|
|
|
|
|
|
by unrealhoang
174 days ago
|
|
|
That would be the unsoundness of `Vec` itself, but if the abstraction of `Vec` is sound, there would be no way to use `Vec` outside of `unsafe` that can cause memory unsafety. The point coming back to abstraction and responsibility, in Rust, you can build abstraction that is sound and guarantee memory safety from there. There can be soundness bug inside your abstraction, but it will be a massively smaller surface for auditing and expert required to write such abstraction. Also, when soundness bug appears, the responsibility is solely on the abstraction writer, not the user.

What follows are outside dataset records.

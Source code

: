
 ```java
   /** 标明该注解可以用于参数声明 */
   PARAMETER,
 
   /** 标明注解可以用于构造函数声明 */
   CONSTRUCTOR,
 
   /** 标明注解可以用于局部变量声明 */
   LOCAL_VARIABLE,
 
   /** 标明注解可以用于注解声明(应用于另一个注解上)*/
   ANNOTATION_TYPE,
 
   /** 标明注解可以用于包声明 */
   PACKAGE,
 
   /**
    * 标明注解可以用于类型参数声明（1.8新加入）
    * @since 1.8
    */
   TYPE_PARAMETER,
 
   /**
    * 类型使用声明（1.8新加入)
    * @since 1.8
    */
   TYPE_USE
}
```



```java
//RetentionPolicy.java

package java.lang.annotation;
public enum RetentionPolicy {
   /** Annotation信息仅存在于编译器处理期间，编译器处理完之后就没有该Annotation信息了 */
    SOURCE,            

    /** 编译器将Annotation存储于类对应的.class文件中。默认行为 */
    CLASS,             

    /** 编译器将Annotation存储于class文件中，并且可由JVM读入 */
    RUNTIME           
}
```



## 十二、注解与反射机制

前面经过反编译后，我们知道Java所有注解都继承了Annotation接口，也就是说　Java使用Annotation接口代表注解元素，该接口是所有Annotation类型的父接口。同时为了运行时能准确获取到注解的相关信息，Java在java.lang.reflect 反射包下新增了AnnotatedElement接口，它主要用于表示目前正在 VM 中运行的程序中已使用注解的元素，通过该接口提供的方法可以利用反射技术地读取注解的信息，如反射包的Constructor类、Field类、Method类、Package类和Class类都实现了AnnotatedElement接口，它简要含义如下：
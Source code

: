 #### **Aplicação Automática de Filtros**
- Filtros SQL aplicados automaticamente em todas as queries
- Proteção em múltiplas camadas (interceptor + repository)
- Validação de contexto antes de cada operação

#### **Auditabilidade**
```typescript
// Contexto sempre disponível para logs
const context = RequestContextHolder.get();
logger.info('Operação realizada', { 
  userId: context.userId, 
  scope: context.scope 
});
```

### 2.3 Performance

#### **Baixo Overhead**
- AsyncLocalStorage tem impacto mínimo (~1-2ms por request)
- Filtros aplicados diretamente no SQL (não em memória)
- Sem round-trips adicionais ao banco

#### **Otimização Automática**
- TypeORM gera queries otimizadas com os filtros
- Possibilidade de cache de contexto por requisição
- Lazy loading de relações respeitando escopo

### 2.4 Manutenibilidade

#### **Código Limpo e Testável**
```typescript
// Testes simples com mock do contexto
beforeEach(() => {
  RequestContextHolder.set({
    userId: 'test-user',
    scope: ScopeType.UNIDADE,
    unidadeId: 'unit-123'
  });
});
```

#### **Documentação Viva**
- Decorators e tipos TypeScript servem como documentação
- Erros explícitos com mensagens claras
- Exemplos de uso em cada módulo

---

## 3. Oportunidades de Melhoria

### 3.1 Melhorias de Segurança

Whereas in C, without those safe abstraction, the surface of doing thing right to avoid memory safety issue is your entire codebase, and responsibility of "holding the knife correctly" is on the user. |
|
|
If all of the Vec has to be "audited", or checked and reviewed, including all the code that is not inside unsafe blocks, how would the surface be any smaller?
> The point coming back to abstraction and responsibility, in Rust, you can build abstraction that is sound and guarantee memory safety from there.
Isn't it normal for programming languages to support building abstractions that can help with not only memory safety, but general correctness? C is a bit barebones, but lots of other programming languages, like C#, C++, Haskell and Scala support building abstractions that are harder to misuse.